Fun libc comparison by the author of musl. My getaway is: glibc is bloated but f...

kstrauser · 2025-05-10T16:26:40 1746894400

It’s not shocking. More complex implementations using more sophisticated algorithms can be faster. That’s not always true, but it often is. For example, look at some of the string search algorithms used by things like ripgrep. They’re way more complex than just looping across the input and matching character by character, and they pay off.

Something like glibc has had decades to swap in complex, fast code for simple-looking functions.

weinzierl · 2025-05-10T16:53:34 1746896014

In case of glibc I think what you said is orthogonal to its bloat. Yes, it has complex implementations but since they are for a good reason I'd hardly call them bloat.

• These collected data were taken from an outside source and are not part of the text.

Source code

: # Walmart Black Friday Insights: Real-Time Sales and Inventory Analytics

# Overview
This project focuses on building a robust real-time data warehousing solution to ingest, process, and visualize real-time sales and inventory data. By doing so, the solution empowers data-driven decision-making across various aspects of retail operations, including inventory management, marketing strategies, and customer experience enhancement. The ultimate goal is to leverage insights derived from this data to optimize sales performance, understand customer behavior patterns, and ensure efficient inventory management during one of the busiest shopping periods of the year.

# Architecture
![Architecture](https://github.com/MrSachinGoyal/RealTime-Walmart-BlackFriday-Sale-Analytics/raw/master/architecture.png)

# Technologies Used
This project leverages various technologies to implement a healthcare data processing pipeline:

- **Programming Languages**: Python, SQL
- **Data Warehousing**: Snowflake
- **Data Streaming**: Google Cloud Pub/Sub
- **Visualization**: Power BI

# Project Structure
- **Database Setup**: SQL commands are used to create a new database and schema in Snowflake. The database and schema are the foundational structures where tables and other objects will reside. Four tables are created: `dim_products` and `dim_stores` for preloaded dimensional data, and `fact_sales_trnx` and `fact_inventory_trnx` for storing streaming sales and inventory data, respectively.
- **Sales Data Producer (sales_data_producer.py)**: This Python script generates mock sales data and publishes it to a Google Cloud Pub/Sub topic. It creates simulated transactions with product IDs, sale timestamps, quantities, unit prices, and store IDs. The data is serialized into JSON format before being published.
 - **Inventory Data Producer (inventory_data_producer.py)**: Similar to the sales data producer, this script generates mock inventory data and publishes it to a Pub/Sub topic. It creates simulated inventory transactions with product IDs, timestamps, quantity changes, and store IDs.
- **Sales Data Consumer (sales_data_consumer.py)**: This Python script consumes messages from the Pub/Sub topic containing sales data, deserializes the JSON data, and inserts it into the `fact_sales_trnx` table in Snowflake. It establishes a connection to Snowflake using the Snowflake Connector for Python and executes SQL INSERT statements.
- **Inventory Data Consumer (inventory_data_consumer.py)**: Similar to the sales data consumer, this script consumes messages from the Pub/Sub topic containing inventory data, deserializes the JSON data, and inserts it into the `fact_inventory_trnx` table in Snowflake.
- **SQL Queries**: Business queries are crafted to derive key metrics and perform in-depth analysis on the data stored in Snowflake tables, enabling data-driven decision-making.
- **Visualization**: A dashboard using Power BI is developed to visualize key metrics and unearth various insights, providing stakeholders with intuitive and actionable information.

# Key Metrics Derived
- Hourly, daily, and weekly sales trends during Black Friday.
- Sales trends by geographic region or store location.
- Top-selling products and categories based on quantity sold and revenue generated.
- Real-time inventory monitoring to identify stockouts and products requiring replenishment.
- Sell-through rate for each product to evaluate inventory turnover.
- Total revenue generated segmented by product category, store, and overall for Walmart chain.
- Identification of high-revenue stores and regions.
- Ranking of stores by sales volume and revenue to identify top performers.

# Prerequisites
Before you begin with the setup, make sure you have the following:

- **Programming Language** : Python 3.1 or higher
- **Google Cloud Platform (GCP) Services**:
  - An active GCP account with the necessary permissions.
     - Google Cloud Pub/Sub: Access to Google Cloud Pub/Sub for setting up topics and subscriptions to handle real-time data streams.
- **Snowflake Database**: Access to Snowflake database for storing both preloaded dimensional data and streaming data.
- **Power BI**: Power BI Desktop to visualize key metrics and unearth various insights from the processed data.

Independently from that glibc implements a lot of stuff that could be considered bloat:

- Extensive internationalization support

- Extensive backward compatibility

- Support for numerous architectures and platforms

- Comprehensive implementations of optional standards

kstrauser · 2025-05-10T17:09:22 1746896962

Ok, fair points, although internationalization seems like a reasonable thing to include at first glance.

Is there a fork of glibc that strips ancient or bizarre platforms?

SAI_Peregrinus · 2025-05-10T19:44:10 1746906250

It's called glibc. Essentially all that "bloat" is conditionally compiled, if your target isn't an ancient or bizarre platform it won't get included in the runtime.

kstrauser · 2025-05-10T19:51:07 1746906667

That’s mostly true, but not quite. For instance, suppose you aim to support all of 32/64-bit and little/big-endian. You’ll likely end up factoring straightforward math operations out into standalone functions. Granted, those will probably get inlined, but it may mean your structure is more abstracted than it would be otherwise. Just supporting the options has implications.

That’s not the strongest example. I just meant it to be illustrative of the idea.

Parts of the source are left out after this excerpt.